In the entries below, every line with the string "mathcal" is to be reported.

===== Materials provided

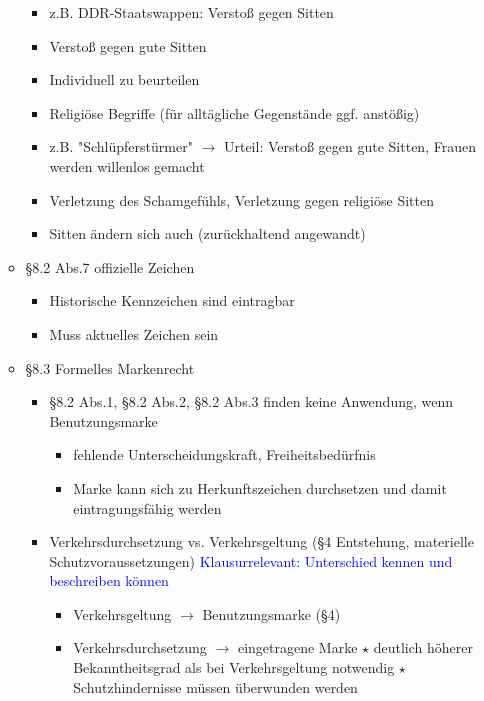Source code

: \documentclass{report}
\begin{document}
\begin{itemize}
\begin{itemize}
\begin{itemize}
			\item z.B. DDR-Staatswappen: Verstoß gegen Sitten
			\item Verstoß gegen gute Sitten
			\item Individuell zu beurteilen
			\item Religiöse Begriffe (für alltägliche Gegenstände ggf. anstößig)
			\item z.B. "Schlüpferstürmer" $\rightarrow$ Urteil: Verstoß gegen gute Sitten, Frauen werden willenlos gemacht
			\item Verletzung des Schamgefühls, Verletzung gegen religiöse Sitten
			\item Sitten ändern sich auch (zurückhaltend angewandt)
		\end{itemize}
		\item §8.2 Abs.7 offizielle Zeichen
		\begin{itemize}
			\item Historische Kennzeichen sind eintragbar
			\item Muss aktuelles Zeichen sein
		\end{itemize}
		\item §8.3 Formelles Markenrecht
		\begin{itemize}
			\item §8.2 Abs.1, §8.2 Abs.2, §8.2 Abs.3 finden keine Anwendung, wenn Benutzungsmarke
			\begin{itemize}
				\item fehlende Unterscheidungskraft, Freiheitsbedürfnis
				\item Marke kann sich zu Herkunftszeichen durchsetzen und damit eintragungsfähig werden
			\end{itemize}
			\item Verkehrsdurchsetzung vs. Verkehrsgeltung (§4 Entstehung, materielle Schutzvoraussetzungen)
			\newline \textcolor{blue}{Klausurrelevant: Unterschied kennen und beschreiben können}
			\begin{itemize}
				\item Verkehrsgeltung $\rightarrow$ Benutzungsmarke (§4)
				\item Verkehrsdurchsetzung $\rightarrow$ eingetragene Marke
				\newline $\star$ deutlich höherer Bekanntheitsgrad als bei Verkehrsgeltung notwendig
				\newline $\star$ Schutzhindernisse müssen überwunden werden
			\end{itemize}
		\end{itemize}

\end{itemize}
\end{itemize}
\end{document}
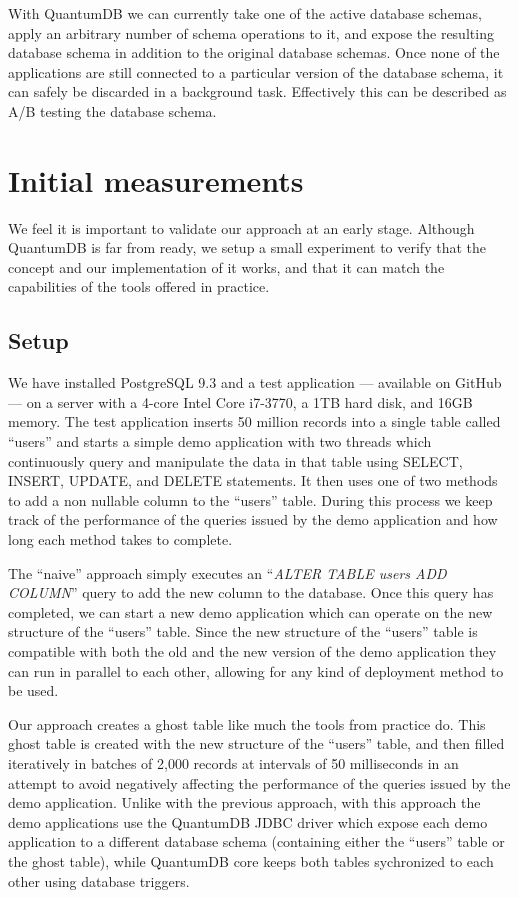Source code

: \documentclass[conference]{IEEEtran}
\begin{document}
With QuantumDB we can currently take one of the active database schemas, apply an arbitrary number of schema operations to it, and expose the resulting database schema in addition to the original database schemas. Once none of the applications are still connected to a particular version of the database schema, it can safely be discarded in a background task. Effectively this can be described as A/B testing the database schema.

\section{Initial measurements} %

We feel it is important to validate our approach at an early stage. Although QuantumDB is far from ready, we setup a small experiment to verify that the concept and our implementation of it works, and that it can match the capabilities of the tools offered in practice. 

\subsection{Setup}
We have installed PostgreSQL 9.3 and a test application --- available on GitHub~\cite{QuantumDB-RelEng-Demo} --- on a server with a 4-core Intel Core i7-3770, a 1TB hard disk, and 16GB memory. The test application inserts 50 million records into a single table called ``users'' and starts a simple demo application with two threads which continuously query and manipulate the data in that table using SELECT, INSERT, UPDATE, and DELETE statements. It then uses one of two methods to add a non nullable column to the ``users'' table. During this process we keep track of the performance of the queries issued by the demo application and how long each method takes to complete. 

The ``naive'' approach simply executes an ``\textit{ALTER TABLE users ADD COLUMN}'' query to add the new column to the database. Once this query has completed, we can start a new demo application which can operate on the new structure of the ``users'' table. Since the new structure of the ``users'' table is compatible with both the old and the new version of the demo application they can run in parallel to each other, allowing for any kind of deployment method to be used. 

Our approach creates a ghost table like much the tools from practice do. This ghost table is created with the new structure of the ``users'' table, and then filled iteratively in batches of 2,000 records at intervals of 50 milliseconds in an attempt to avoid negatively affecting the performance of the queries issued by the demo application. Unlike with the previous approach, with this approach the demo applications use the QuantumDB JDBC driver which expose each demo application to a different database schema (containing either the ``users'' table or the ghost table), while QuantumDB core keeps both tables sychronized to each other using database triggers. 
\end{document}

==========
===== Materials provided

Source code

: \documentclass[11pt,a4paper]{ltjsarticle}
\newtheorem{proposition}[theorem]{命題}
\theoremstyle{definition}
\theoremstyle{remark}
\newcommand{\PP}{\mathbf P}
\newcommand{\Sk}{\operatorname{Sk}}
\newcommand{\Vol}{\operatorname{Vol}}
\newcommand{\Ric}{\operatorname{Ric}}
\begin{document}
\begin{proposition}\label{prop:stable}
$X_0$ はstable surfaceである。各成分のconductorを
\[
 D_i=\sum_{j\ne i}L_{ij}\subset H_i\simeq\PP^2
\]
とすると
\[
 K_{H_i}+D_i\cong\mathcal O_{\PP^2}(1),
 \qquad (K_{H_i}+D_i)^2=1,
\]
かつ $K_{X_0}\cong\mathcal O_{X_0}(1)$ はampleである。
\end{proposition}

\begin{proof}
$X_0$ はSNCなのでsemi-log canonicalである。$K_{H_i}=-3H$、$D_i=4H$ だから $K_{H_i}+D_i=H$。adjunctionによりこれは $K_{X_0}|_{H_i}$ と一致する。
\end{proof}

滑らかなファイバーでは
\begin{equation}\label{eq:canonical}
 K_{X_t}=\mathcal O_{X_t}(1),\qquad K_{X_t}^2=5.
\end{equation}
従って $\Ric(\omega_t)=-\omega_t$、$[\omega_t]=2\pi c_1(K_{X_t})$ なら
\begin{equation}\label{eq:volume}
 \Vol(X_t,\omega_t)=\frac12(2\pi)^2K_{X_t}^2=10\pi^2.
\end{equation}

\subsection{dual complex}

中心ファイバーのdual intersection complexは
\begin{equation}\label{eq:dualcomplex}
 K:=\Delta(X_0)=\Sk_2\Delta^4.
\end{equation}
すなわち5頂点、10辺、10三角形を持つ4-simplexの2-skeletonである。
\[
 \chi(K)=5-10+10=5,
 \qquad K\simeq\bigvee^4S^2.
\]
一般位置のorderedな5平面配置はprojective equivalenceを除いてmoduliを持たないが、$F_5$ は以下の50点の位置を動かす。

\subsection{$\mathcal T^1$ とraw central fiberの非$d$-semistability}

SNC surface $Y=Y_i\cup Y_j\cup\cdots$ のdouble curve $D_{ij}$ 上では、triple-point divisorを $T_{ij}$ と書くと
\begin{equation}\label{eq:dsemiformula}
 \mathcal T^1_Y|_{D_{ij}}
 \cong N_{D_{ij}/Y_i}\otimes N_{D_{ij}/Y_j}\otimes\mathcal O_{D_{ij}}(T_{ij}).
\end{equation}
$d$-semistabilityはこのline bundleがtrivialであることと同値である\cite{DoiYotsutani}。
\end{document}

==========

- _Task solution_
 K_{H_i}+D_i\cong\mathcal O_{\PP^2}(1),
かつ $K_{X_0}\cong\mathcal O_{X_0}(1)$ はampleである。
 K_{X_t}=\mathcal O_{X_t}(1),\qquad K_{X_t}^2=5.
\subsection{$\mathcal T^1$ とraw central fiberの非$d$-semistability}
 \mathcal T^1_Y|_{D_{ij}}
 \cong N_{D_{ij}/Y_i}\otimes N_{D_{ij}/Y_j}\otimes\mathcal O_{D_{ij}}(T_{ij}).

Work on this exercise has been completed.